[PATCH] D38073: [XRay][compiler-rt] Use pthread for initializing thread-local data

Thu Sep 28 21:09:56 PDT 2017

On Fri, Sep 29, 2017 at 4:11 AM David Blaikie <dblaikie at gmail.com> wrote:

> On Wed, Sep 27, 2017 at 5:36 PM Dean Michael Berris <dberris at google.com>
> wrote:
>
>> On 28 Sep 2017, at 03:47, David Blaikie <dblaikie at gmail.com> wrote:
>>
>>
>>
>> On Wed, Sep 20, 2017 at 6:15 PM Dean Michael Berris via Phabricator <
>> reviews at reviews.llvm.org> wrote:
>>
>>> dberris added a comment.
>>>
>>> Thanks for the review!
>>>
>>>
>>>
>>> ================
>>> Comment at: lib/xray/xray_fdr_logging_impl.h:110
>>>  // call so that it can be initialized on first use instead of as a
>>> global.
>>> -struct ThreadLocalData {
>>> +struct alignas(64) ThreadLocalData {
>>>    BufferQueue::Buffer Buffer;
>>> ----------------
>>> dblaikie wrote:
>>> > Presumably this should use LLVM_ALIGNAS?
>>> >
>>> > Is this related to the rest of the patch, if so, how?
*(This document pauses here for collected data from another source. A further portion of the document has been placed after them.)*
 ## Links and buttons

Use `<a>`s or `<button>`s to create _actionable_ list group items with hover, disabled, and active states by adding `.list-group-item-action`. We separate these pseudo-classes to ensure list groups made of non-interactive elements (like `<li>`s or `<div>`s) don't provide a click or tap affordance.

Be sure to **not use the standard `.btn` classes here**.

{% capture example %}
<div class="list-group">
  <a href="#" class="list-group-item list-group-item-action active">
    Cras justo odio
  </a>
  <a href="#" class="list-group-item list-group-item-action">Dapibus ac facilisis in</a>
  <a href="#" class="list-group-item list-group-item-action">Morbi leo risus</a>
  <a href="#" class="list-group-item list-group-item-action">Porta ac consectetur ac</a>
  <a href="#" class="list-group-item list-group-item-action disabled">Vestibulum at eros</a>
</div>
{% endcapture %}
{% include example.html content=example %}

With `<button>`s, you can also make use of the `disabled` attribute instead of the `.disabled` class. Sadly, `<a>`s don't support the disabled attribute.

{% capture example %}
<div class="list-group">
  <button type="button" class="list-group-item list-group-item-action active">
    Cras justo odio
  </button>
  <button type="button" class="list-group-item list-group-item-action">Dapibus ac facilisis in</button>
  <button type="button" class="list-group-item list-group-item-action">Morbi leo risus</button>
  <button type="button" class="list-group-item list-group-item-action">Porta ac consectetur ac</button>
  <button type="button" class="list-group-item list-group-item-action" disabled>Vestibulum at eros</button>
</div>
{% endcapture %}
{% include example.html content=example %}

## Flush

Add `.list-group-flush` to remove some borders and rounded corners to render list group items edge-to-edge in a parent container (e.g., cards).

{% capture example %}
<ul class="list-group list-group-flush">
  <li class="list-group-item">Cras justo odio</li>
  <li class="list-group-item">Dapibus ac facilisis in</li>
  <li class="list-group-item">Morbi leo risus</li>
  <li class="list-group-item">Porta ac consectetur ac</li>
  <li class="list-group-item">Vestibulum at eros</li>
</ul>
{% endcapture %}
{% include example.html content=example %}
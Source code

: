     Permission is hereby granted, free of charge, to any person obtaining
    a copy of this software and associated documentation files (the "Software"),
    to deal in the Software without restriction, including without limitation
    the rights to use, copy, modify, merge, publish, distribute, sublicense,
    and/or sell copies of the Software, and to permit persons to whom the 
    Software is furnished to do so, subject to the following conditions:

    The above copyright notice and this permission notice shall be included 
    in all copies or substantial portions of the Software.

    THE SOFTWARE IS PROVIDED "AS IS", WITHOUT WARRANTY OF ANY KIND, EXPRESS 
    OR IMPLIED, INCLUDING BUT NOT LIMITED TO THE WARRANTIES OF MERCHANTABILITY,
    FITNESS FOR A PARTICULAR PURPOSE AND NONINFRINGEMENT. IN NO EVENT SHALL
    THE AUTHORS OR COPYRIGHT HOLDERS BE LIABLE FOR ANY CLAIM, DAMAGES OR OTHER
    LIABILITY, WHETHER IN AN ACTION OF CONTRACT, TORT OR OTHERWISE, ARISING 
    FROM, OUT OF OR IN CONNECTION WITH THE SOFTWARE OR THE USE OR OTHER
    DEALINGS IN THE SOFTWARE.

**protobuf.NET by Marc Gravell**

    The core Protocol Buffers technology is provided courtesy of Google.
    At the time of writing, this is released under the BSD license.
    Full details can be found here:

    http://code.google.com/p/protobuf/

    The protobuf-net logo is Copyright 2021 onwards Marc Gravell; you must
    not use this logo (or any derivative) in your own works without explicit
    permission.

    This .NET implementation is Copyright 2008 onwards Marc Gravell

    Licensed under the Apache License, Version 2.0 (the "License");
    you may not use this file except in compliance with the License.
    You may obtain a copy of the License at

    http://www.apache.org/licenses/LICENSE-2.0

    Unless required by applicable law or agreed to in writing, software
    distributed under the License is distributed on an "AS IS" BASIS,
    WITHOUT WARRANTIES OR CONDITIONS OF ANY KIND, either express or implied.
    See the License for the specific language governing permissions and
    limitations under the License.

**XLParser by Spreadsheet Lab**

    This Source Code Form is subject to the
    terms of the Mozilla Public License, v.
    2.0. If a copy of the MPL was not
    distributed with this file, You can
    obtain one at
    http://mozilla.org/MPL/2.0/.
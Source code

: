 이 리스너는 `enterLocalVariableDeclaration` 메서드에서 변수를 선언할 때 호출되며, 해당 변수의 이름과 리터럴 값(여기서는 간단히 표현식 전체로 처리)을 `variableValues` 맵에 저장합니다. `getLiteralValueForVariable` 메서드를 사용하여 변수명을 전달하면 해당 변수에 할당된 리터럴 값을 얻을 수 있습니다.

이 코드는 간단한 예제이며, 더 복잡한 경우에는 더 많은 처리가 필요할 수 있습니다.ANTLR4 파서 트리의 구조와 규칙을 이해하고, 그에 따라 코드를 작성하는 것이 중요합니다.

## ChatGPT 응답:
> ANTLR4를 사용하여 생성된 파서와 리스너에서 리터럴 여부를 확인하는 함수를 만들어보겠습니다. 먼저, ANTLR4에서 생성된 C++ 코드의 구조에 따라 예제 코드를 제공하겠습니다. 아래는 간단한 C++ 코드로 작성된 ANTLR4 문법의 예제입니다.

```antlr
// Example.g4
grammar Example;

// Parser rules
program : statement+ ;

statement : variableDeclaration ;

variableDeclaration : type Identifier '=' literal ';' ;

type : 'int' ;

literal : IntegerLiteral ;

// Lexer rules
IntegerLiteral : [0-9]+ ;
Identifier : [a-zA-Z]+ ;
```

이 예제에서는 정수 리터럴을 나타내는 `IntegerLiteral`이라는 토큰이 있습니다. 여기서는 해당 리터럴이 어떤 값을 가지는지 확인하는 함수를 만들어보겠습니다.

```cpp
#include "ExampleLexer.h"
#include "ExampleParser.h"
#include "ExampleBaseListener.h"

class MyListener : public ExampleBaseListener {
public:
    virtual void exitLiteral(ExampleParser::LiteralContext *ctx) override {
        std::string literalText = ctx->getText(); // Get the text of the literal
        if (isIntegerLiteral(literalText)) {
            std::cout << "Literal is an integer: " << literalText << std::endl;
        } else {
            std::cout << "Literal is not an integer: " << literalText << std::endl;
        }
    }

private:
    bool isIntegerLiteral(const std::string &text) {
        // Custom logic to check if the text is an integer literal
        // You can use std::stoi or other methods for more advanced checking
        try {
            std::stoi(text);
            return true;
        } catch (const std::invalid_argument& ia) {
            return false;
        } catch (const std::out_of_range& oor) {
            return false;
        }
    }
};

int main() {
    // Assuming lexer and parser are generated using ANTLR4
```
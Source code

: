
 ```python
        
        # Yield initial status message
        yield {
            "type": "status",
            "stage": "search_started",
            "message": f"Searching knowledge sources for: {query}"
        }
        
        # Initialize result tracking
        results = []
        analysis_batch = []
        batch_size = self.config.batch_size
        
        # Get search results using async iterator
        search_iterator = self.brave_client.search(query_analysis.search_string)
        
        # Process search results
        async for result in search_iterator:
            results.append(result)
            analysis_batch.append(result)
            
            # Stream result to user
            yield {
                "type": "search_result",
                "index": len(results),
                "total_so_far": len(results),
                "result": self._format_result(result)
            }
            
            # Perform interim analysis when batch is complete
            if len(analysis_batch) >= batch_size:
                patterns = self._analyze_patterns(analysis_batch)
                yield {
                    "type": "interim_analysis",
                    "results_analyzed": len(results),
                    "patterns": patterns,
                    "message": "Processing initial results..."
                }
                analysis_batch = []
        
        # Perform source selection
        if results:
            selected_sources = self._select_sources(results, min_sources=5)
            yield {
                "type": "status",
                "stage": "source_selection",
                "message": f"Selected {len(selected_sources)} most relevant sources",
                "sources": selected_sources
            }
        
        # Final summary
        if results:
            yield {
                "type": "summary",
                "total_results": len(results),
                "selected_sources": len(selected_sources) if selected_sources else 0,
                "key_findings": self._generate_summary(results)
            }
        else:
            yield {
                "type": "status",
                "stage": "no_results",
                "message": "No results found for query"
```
Is it for
>>> correctness or performance?
>>> It's related in that we'd like to use aligned uninitialised storage to
>>> store one of these objects. We'd the buffer to not only be correctly sized
>>> but also aligned correctly,
>>
>> since we're going to interpret the buffer's address as a different type
>>> (punning? aliasing?
>>
>>
>> Not sure I follow, the buffer:
>>
>>  thread_local std::aligned_storage<sizeof(ThreadLocalData),
>>                                     alignof(ThreadLocalData)>::type
>> TLSBuffer;
>>
>> is requested to be of the appropriate alignment for ThreadLocalData? So
>> why would ThreadLocalData need to request any specific alignment itself?
>>
>>
>> I thought you'd need the specific alignment so that pointers of the type
>> would be properly aligned
>>
>
> Why do you need a specific pointer alignment? Are you using the low bits
> for something like PointerIntPair?
>

For this object in particular, it's accessed in the hot path of every FDR
mode handler. Aligning to 32-byte boundaries on x86 gives us a better
chance of having this code be in one of two possible cache line positions.
If/when the compiler learns to align 64-byte objects to cache line
alignment, then the hot path gets to access the same cache line for any
thread-local access for the currently running thread.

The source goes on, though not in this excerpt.